Africa and the 11th WTO Ministerial Conference: four updates

(i) Yesterday in Marrakech: Ministerial meeting of the KENSA Group (trade ministers from Kenya, Egypt, Nigeria, South Africa)

(ii) The WTO Informal Ministerial, hosted by Morocco, is part of a series of preparatory meetings leading to the 11th WTO Ministerial Conference to be held in Buenos Aires in December 2017. The meeting, now underway, will provide a platform for exchange of views and guidance on possible outcomes at MC11. This meeting follows the Informal Africa Ministers of Trade meeting that was jointly hosted by South Africa and the AUC on 18 September in Addis Ababa.

(iii) South Centre, ATPC: MC11 in the context of Africa’s Agenda 2063 and the Continental Free Trade Area. This present policy brief (written in May, pdf) has been made available by the African Trade Policy Centre to provide background information on the key issues expected to be discussed at the eleventh World Trade Organization Ministerial Conference. It is based on a series of discussion papers developed by the African Trade Policy Centre in collaboration with the South Centre. Full papers are available upon request.
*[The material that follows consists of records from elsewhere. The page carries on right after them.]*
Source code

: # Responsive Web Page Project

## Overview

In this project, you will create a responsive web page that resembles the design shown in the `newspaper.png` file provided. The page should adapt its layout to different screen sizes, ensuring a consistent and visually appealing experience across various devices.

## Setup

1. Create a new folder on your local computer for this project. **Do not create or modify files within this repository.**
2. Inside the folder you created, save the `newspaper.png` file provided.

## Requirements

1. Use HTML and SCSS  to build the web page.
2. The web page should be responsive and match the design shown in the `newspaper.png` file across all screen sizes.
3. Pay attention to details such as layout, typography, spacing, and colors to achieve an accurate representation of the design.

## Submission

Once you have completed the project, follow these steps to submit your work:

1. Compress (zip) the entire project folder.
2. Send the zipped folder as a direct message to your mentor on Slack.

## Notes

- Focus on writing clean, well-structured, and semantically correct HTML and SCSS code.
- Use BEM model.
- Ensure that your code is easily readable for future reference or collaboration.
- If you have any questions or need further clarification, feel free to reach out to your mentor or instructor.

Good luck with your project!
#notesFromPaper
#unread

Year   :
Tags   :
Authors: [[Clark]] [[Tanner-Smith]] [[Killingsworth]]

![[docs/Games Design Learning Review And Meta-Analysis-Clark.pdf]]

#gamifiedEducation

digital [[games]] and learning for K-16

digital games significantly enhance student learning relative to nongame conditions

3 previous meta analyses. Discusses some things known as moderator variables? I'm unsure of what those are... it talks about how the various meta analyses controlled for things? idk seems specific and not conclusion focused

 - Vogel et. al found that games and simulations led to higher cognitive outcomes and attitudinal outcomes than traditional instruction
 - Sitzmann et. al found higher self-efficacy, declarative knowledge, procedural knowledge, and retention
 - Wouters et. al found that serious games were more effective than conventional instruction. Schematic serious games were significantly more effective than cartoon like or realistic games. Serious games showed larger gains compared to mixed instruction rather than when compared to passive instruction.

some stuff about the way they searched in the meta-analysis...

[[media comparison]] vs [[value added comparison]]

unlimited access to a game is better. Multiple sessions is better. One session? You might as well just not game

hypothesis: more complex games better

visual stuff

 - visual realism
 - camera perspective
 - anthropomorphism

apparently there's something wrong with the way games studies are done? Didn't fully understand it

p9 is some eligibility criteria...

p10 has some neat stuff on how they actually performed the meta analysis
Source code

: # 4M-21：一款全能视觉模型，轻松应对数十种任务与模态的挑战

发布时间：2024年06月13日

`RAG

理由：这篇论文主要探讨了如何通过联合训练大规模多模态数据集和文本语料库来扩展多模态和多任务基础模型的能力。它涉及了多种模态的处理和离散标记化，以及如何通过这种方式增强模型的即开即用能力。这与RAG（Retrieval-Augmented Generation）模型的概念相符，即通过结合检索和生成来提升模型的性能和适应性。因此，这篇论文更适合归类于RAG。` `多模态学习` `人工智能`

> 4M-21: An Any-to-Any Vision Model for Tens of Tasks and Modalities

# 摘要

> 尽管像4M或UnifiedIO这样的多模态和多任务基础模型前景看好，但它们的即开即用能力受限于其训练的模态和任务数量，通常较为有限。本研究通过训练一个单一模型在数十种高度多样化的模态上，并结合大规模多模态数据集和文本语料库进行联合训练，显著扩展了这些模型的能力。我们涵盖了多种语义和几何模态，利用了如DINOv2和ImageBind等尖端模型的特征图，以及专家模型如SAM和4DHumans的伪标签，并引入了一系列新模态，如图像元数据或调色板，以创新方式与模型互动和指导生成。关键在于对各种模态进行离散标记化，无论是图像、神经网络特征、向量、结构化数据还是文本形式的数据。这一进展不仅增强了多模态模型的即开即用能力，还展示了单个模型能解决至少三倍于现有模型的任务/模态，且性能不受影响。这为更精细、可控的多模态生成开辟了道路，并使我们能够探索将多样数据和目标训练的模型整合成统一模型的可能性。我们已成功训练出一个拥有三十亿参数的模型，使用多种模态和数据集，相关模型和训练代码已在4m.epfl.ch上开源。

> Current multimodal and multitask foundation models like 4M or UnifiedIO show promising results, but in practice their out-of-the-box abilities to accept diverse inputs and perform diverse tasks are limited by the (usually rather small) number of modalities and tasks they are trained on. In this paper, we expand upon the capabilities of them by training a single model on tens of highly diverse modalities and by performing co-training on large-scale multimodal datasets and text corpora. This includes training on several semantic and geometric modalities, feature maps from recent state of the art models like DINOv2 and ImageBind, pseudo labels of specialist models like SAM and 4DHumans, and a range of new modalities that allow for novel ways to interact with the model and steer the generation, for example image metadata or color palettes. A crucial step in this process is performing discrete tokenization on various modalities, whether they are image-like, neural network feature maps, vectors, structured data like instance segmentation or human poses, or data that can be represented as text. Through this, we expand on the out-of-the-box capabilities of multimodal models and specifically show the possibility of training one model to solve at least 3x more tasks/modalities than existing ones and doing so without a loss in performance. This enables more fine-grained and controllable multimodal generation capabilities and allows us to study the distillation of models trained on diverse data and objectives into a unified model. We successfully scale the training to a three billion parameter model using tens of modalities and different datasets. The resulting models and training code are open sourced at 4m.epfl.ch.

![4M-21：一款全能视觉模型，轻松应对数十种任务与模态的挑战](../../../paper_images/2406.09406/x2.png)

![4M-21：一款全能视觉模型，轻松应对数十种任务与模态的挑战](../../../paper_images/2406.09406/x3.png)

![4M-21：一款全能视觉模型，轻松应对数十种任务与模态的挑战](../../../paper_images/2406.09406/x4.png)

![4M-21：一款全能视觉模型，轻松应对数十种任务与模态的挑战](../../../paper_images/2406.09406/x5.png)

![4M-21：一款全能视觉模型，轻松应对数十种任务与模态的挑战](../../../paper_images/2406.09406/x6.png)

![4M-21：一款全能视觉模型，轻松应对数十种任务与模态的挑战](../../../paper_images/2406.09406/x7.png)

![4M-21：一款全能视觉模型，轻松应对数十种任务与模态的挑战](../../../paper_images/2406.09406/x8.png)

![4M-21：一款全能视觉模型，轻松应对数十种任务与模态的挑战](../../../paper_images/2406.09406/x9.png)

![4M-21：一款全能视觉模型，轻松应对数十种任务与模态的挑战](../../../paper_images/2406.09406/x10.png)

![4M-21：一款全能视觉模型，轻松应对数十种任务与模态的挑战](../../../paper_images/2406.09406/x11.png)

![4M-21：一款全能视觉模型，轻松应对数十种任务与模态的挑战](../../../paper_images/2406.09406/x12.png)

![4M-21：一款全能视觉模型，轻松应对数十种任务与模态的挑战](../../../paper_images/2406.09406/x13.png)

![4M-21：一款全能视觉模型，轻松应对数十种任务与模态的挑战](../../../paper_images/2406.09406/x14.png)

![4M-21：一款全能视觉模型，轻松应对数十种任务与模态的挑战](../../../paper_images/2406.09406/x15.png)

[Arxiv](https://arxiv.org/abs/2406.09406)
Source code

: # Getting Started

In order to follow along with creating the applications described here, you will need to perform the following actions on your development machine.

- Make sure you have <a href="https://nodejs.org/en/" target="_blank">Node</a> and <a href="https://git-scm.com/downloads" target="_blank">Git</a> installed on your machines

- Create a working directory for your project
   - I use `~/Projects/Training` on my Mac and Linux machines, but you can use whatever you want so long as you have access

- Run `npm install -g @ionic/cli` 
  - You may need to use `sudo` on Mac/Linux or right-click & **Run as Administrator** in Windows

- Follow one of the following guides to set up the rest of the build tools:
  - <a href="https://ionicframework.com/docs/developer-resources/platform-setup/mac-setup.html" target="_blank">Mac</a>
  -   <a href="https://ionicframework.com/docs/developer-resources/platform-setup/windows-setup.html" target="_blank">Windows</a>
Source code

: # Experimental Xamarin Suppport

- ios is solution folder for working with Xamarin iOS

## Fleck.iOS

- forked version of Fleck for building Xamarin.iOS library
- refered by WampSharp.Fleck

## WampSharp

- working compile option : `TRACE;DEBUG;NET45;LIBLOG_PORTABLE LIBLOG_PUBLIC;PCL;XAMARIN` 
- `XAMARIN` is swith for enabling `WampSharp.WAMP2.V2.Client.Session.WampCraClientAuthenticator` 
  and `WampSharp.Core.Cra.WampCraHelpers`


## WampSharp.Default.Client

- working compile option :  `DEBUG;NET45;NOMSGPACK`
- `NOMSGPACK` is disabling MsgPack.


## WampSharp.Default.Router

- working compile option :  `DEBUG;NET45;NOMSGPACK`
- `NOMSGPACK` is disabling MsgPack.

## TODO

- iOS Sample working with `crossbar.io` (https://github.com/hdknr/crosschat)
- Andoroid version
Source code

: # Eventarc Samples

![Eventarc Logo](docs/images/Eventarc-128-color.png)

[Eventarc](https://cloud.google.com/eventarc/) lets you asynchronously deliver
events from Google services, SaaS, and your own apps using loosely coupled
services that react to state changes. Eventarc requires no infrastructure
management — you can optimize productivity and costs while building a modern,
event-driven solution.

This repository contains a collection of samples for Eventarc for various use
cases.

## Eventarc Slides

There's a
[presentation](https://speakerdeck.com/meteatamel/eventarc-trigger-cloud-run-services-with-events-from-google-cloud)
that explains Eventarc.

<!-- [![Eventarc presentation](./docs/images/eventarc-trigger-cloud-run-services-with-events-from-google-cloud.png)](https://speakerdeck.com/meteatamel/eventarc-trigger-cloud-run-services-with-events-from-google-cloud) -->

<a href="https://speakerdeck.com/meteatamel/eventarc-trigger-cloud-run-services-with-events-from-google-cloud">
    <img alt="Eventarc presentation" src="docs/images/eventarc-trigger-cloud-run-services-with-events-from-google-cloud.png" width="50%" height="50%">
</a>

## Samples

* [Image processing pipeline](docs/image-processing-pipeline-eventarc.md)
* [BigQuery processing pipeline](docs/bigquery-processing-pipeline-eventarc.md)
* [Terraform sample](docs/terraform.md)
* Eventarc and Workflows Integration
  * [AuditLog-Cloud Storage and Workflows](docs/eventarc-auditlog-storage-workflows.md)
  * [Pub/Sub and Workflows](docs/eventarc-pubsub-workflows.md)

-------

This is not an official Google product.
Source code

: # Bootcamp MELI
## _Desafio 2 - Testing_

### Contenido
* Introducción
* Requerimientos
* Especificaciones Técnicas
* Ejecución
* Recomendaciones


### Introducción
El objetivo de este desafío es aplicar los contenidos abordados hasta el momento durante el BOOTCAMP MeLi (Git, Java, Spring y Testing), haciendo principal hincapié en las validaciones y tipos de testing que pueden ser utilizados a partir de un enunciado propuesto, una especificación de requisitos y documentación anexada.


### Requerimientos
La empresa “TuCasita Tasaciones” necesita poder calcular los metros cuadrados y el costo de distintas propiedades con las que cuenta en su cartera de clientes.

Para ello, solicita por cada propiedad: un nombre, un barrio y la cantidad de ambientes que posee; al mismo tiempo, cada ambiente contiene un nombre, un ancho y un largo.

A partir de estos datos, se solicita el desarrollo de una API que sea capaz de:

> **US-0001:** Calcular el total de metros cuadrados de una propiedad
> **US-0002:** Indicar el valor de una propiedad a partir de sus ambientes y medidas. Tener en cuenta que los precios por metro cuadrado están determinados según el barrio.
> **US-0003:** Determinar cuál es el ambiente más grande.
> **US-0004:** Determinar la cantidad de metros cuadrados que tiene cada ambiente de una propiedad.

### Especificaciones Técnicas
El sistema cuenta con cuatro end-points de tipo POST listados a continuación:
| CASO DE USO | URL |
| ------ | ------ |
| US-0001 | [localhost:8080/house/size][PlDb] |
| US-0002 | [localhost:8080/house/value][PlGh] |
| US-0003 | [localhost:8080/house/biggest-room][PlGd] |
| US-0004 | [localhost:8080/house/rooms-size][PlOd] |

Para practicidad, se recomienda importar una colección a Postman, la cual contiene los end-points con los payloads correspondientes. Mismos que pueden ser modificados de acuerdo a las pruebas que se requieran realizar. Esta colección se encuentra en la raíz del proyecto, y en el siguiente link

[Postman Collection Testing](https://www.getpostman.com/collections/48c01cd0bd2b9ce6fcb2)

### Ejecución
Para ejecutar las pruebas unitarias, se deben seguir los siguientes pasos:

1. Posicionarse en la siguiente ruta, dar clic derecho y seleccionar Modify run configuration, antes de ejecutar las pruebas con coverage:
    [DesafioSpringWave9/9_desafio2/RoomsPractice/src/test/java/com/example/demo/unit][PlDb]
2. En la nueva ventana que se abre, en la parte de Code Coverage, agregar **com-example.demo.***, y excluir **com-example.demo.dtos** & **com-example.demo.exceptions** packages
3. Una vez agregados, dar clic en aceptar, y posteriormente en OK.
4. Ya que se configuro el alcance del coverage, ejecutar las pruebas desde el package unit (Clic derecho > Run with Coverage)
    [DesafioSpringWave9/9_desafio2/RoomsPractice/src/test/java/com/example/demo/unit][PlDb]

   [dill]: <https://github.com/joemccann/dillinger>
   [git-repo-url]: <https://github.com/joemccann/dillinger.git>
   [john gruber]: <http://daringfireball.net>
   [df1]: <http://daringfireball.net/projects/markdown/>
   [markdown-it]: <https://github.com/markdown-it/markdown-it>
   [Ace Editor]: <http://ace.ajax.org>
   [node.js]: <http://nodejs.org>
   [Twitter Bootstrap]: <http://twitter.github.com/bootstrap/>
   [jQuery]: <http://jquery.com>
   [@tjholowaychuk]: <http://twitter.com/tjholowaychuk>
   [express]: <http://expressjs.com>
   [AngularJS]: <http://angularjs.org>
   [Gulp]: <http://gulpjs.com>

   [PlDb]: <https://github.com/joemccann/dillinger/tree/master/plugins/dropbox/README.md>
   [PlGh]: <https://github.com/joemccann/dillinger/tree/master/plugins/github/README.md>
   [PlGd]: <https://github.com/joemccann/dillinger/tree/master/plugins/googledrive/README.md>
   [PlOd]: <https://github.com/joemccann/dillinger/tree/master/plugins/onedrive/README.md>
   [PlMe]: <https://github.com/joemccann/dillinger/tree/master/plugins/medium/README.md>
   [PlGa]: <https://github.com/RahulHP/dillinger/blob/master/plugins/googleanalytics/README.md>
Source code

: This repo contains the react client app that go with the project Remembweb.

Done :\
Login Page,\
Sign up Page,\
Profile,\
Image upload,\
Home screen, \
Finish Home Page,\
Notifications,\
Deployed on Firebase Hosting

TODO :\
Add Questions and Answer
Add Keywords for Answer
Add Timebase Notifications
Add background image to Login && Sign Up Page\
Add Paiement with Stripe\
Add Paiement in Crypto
Section II of this background brief outlines the key issues posed by the rise of the digital economy. Section III discusses the background and implications on Africa of the current discussions on the new issues. Section IV outlines the developments in and implications of the remaining Doha Development Round issues and discussions. Section V presents recommendations on process issues for the eleventh Ministerial Conference and section VI provides conclusions and discussion points. Update (15 September, pdf). The huge gaps in positions amongst Members makes the process issues at the Ministerial critical. Will the Ministerial be a caucus of 5 Members whilst others are kept waiting? Even if 5 is enlarged to 15, is this sufficient? Will it be prolonged an extra day so that most African Ministers would have left town? When will the final text be given to all Members? Can any country or even a few African countries say no in the face of blame from the world? The following principles and guidelines are important. The context of what can be brought to MC11 must be the Nairobi Ministerial Declaration and its priorities, which are: ‘the remaining DDA issues’. The Nairobi Declaration also reflected differences around new issues and agreement that consensus is needed to move forward on new issues.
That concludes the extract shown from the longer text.